It’s presidential election season and many important issues are being discussed. Of course student loans are always a hot topic, as every politician knows that this is the most effective way to appeal to young voters. This blog is not meant for political discussion; however, if I see a way where readers of this blog can learn and benefit from a political issue, I will certainly write about it.
A few weeks ago, career politician Bernie Sanders, took to twitter to express his thoughts on student loan interest rates. Lets take a look at what Mr. Sanders said:
Makes sense right? Your first thought might be that Mr. Sanders makes a valid point. Why should students pay double and triple the interest rates on their loans when (presumably) better off homeowners pay a meager 3%? Seems unfair on the surface, but let’s dig a little deeper.
What Mr. Sanders and his supporters don’t understand is the (substantial) difference between a secured loan and an unsecured loan. When my friend, an avid Bernie Sanders supporter, sent me this screenshot, I asked him if he knew why students were paying a higher interest rate on their loans. He didn’t know why, but he went ahead and told me that he thought it was unfair.
There is a reason for this “injustice”. The reason for this is a student loan is an unsecured loan, while a loan for the purchase of a home is a secured loan. Let’s take a look at the stark difference between the two.
A secured loan is a loan that is issued when the borrower pledges an asset (ie – a house) as collateral for the loan. Should the unfortunate borrower become unable to repay the loan, the lender sells the pledged asset and uses the proceeds to repay the debt.
An unsecured loan is a loan that is given without the borrower pledging any type of asset as collateral to the lender (ie – a student loan). These types of loans are usually based on the borrower’s credit history. Without going into too much legal detail, if a borrower defaults on an unsecured loan, a lender could lose the entire loan balance.
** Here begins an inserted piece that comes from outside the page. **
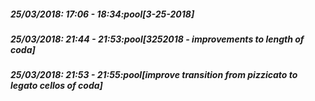
##### 25/03/2018: 17:06 - 18:34:pool[3-25-2018]

##### 25/03/2018: 21:44 - 21:53:pool[3252018 - improvements to length of coda]

##### 25/03/2018: 21:53 - 21:55:pool[improve transition from pizzicato to legato cellos of coda]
Now put yourself in a lender’s shoes for a second. Would you charge a borrower a higher interest rate if they weren’t able to pledge an asset as collateral? Any sane person would say yes.
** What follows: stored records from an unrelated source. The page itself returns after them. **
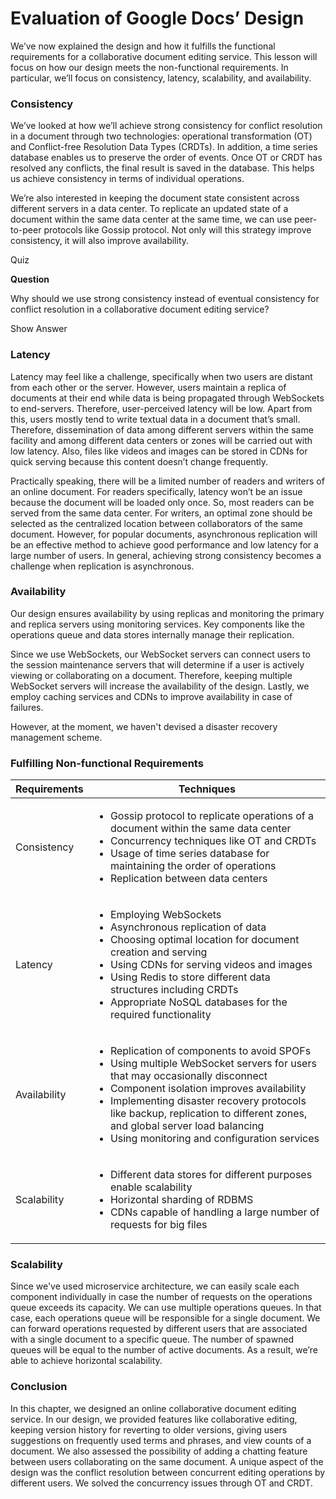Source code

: # Evaluation of Google Docs’ Design

We’ve now explained the design and how it fulfills the functional requirements for a collaborative document editing service. This lesson will focus on how our design meets the non-functional requirements. In particular, we’ll focus on consistency, latency, scalability, and availability.

### Consistency <a href="#consistency-0" id="consistency-0"></a>

We’ve looked at how we’ll achieve strong consistency for conflict resolution in a document through two technologies: operational transformation (OT) and Conflict-free Resolution Data Types (CRDTs). In addition, a time series database enables us to preserve the order of events. Once OT or CRDT has resolved any conflicts, the final result is saved in the database. This helps us achieve consistency in terms of individual operations.

We’re also interested in keeping the document state consistent across different servers in a data center. To replicate an updated state of a document within the same data center at the same time, we can use peer-to-peer protocols like Gossip protocol. Not only will this strategy improve consistency, it will also improve availability.

Quiz

**Question**

Why should we use strong consistency instead of eventual consistency for conflict resolution in a collaborative document editing service?

Show Answer

### Latency <a href="#latency-0" id="latency-0"></a>

Latency may feel like a challenge, specifically when two users are distant from each other or the server. However, users maintain a replica of documents at their end while data is being propagated through WebSockets to end-servers. Therefore, user-perceived latency will be low. Apart from this, users mostly tend to write textual data in a document that’s small. Therefore, dissemination of data among different servers within the same facility and among different data centers or zones will be carried out with low latency. Also, files like videos and images can be stored in CDNs for quick serving because this content doesn’t change frequently.

Practically speaking, there will be a limited number of readers and writers of an online document. For readers specifically, latency won’t be an issue because the document will be loaded only once. So, most readers can be served from the same data center. For writers, an optimal zone should be selected as the centralized location between collaborators of the same document. However, for popular documents, asynchronous replication will be an effective method to achieve good performance and low latency for a large number of users. In general, achieving strong consistency becomes a challenge when replication is asynchronous.

### Availability <a href="#availability-0" id="availability-0"></a>

Our design ensures availability by using replicas and monitoring the primary and replica servers using monitoring services. Key components like the operations queue and data stores internally manage their replication.

Since we use WebSockets, our WebSocket servers can connect users to the session maintenance servers that will determine if a user is actively viewing or collaborating on a document. Therefore, keeping multiple WebSocket servers will increase the availability of the design. Lastly, we employ caching services and CDNs to improve availability in case of failures.

However, at the moment, we haven't devised a disaster recovery management scheme.

### Fulfilling Non-functional Requirements

| **Requirements** | **Techniques**                                                                                                                                                                                                                                                                                                                                                                      |
| ---------------- | ----------------------------------------------------------------------------------------------------------------------------------------------------------------------------------------------------------------------------------------------------------------------------------------------------------------------------------------------------------------------------------- |
| Consistency      | <ul><li>Gossip protocol to replicate operations of a document within the same data center</li><li>Concurrency techniques like OT and CRDTs</li><li>Usage of time series database for maintaining the order of operations</li><li>Replication between data centers</li></ul>                                                                                                         |
| Latency          | <ul><li>Employing WebSockets</li><li>Asynchronous replication of data</li><li>Choosing optimal location for document creation and serving</li><li>Using CDNs for serving videos and images</li><li>Using Redis to store different data structures including CRDTs</li><li>Appropriate NoSQL databases for the required functionality</li></ul>                                      |
| Availability     | <ul><li>Replication of components to avoid SPOFs</li><li>Using multiple WebSocket servers for users that may occasionally disconnect</li><li>Component isolation improves availability</li><li>Implementing disaster recovery protocols like backup, replication to different zones, and global server load balancing</li><li>Using monitoring and configuration services</li></ul> |
| Scalability      | <ul><li>Different data stores for different purposes enable scalability</li><li>Horizontal sharding of RDBMS</li><li>CDNs capable of handling a large number of requests for big files</li></ul>                                                                                                                                                                                    |

### Scalability <a href="#scalability-0" id="scalability-0"></a>

Since we've used microservice architecture, we can easily scale each component individually in case the number of requests on the operations queue exceeds its capacity. We can use multiple operations queues. In that case, each operations queue will be responsible for a single document. We can forward operations requested by different users that are associated with a single document to a specific queue. The number of spawned queues will be equal to the number of active documents. As a result, we’re able to achieve horizontal scalability.

### Conclusion <a href="#conclusion-1" id="conclusion-1"></a>

In this chapter, we designed an online collaborative document editing service. In our design, we provided features like collaborative editing, keeping version history for reverting to older versions, giving users suggestions on frequently used terms and phrases, and view counts of a document. We also assessed the possibility of adding a chatting feature between users collaborating on the same document. A unique aspect of the design was the conflict resolution between concurrent editing operations by different users. We solved the concurrency issues through OT and CRDT.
Let’s revisit Mr. Sanders’ twitter post. We now know that a student loan is unsecured, and a home loan is secured. Therefore, it makes perfect sense that student loans have a higher interest rate than a mortgage.
Knowing the difference between a secured and unsecured loan will be valuable for your investment education. If one day you would like to be a lender to get a return on your cash savings, be sure to decide if you would like to own secured loans (less risky, lower return) or unsecured loans (higher risk, higher return).
Perhaps Mr. Sanders, busy as he may be, will happen to come across my blog post and finally get the answer to his Tweet.